Ici les personnages ont de la classe. Ils ont des rouflaquettes, des moustaches en guidon de vélo, porte agréablement la canne à la main, ont des chapeaux, prennent des trains de banlieue pour venir enquêter ensemble. Quand ils se parlent, qu'ils se contredisent volontiers pour les besoins de l'enquête, ils le font avec l'élégance des mots, et peut-être aussi du coeur. Qu'est-ce qui les a fait tous vibrer dans cette enquête apparemment banale ? Ici il est question de l'honneur d'une femme.
Ici la réputation jugeant parfois à tort le roman policier comme un art mineur est tordue, ce roman rejoint les lettres de noblesse de la littérature classique.
Il y a une adresse, une grâce, une poésie qui ici triomphent ici de la résolution d'une énigme a priori insoluble.

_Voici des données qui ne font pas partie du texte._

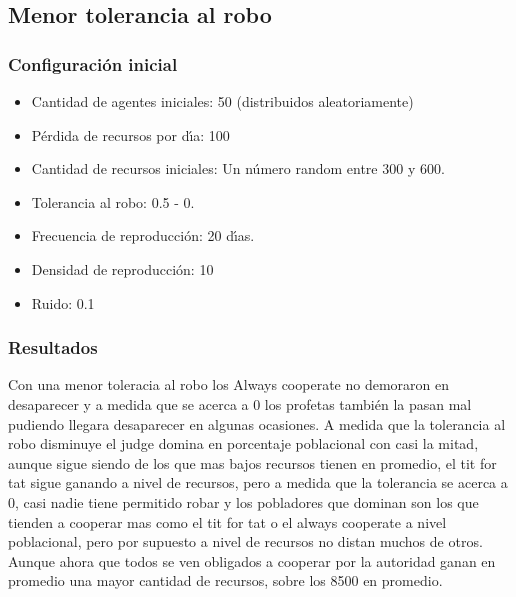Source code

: \documentclass{article}
\begin{document}
\begin{figure}[h]
\begin{minipage}{0.32\textwidth}
      \end{minipage}
\end{figure}


\subsection{Menor tolerancia al robo}
\subsubsection{Configuraci\'on inicial}
\begin{itemize}
      \item Cantidad de agentes iniciales: 50 (distribuidos aleatoriamente)
      \item P\'erdida de recursos por d\'{\i}a: 100
      \item Cantidad de recursos iniciales: Un n\'umero random entre 300 y 600.
      \item Tolerancia al robo: 0.5 - 0.
      \item Frecuencia de reproducci\'on: 20 d\'{\i}as.
      \item Densidad de reproducci\'on: 10
      \item Ruido: 0.1
\end{itemize}
\subsubsection{Resultados}
Con una menor toleracia al robo los Always cooperate no demoraron en desaparecer y a medida que se acerca a 0 los profetas también la pasan mal pudiendo llegara desaparecer
en algunas ocasiones. A medida que la tolerancia al robo disminuye el judge domina en porcentaje poblacional con casi la mitad, aunque sigue siendo de los que mas bajos recursos
tienen en promedio, el tit for tat sigue ganando a nivel de recursos, pero a medida que la tolerancia se acerca a 0, casi nadie tiene permitido robar y los pobladores que dominan
son los que tienden a cooperar mas como el tit for tat o el always cooperate a nivel poblacional, pero por supuesto a nivel de recursos no distan muchos de otros. Aunque ahora que todos
se ven obligados a cooperar por la autoridad ganan en promedio una mayor cantidad de recursos, sobre los 8500 en promedio.
\end{document}
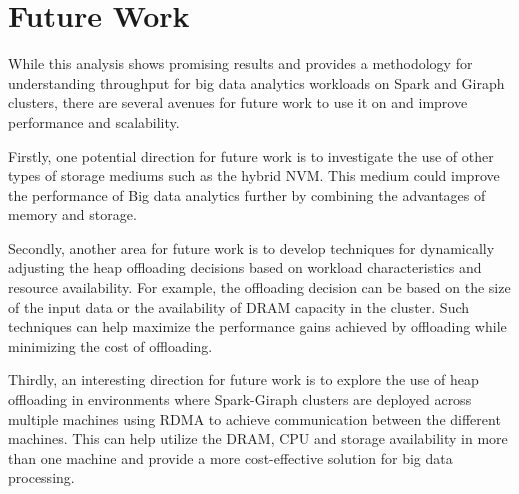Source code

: \section{Future Work}

While this analysis shows promising results and provides a methodology for understanding
throughput for big data analytics workloads on Spark and Giraph
clusters, there are several avenues for future work to use it on and
improve performance and scalability. 

Firstly, one potential direction for future work is to investigate the
use of other types of storage mediums such as the hybrid NVM. This
medium could improve the performance of Big data analytics further by
combining the advantages of memory and storage.

Secondly, another area for future work is to develop techniques for
dynamically adjusting the heap offloading decisions based on workload
characteristics and resource availability. For example, the offloading
decision can be based on the size of the input data or the
availability of DRAM capacity in the cluster. Such techniques can help
maximize the performance gains achieved by offloading while minimizing
the cost of offloading.

Thirdly, an interesting direction for future work is to explore the
use of heap offloading in environments where Spark-Giraph clusters are
deployed across multiple machines using RDMA to achieve communication
between the different machines. This can help utilize the DRAM, CPU
and storage availability in more than one machine and provide a more
cost-effective solution for big data processing.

Roman criminel atypique, étonnant, où la fin se révèle surprenante, divulgâchant l'intrigue qui nous a tenu en haleine. Mais alors, où est Mystère de la chambre jaune ? Eh bien, sans doute ailleurs que dans son dénouement, ailleurs peut-être, dans l'intelligence d'une écriture inventive reléguant parfois l'enquête policière au second degré, reléguant certains auteurs de polars contemporains à de pâles griffonneurs.